Aim of the task :: Search the data below for the word "What" and copy each line that holds it.

Supplied information ::
== Segment start ==

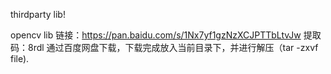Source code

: thirdparty lib!

opencv lib
链接：https://pan.baidu.com/s/1Nx7yf1gzNzXCJPTTbLtvJw 
提取码：8rdl
通过百度网盘下载，下载完成放入当前目录下，并进行解压（tar -zxvf file).
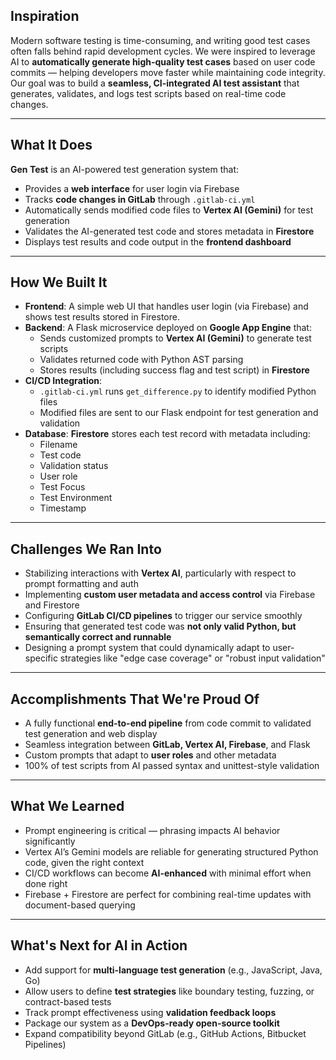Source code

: ## Inspiration

Modern software testing is time-consuming, and writing good test cases often falls behind rapid development cycles. We were inspired to leverage AI to **automatically generate high-quality test cases** based on user code commits — helping developers move faster while maintaining code integrity. Our goal was to build a **seamless, CI-integrated AI test assistant** that generates, validates, and logs test scripts based on real-time code changes.

---

## What It Does

**Gen Test** is an AI-powered test generation system that:

- Provides a **web interface** for user login via Firebase
- Tracks **code changes in GitLab** through `.gitlab-ci.yml`
- Automatically sends modified code files to **Vertex AI (Gemini)** for test generation
- Validates the AI-generated test code and stores metadata in **Firestore**
- Displays test results and code output in the **frontend dashboard**

---

## How We Built It

- **Frontend**: A simple web UI that handles user login (via Firebase) and shows test results stored in Firestore.
- **Backend**: A Flask microservice deployed on **Google App Engine** that:
  - Sends customized prompts to **Vertex AI (Gemini)** to generate test scripts
  - Validates returned code with Python AST parsing
  - Stores results (including success flag and test script) in **Firestore**
- **CI/CD Integration**:
  - `.gitlab-ci.yml` runs `get_difference.py` to identify modified Python files
  - Modified files are sent to our Flask endpoint for test generation and validation
- **Database**: **Firestore** stores each test record with metadata including:
  - Filename
  - Test code
  - Validation status
  - User role
  - Test Focus
  - Test Environment
  - Timestamp

---

## Challenges We Ran Into

- Stabilizing interactions with **Vertex AI**, particularly with respect to prompt formatting and auth
- Implementing **custom user metadata and access control** via Firebase and Firestore
- Configuring **GitLab CI/CD pipelines** to trigger our service smoothly
- Ensuring that generated test code was **not only valid Python, but semantically correct and runnable**
- Designing a prompt system that could dynamically adapt to user-specific strategies like "edge case coverage" or "robust input validation"


---

## Accomplishments That We're Proud Of

- A fully functional **end-to-end pipeline** from code commit to validated test generation and web display
- Seamless integration between **GitLab, Vertex AI, Firebase**, and Flask
- Custom prompts that adapt to **user roles** and other metadata
- 100% of test scripts from AI passed syntax and unittest-style validation

---

## What We Learned

- Prompt engineering is critical — phrasing impacts AI behavior significantly
- Vertex AI’s Gemini models are reliable for generating structured Python code, given the right context
- CI/CD workflows can become **AI-enhanced** with minimal effort when done right
- Firebase + Firestore are perfect for combining real-time updates with document-based querying

---

## What's Next for AI in Action

- Add support for **multi-language test generation** (e.g., JavaScript, Java, Go)
- Allow users to define **test strategies** like boundary testing, fuzzing, or contract-based tests
- Track prompt effectiveness using **validation feedback loops**
- Package our system as a **DevOps-ready open-source toolkit**
- Expand compatibility beyond GitLab (e.g., GitHub Actions, Bitbucket Pipelines)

== Segment end ==

Result for this task ::
## What It Does
## What We Learned
## What's Next for AI in Action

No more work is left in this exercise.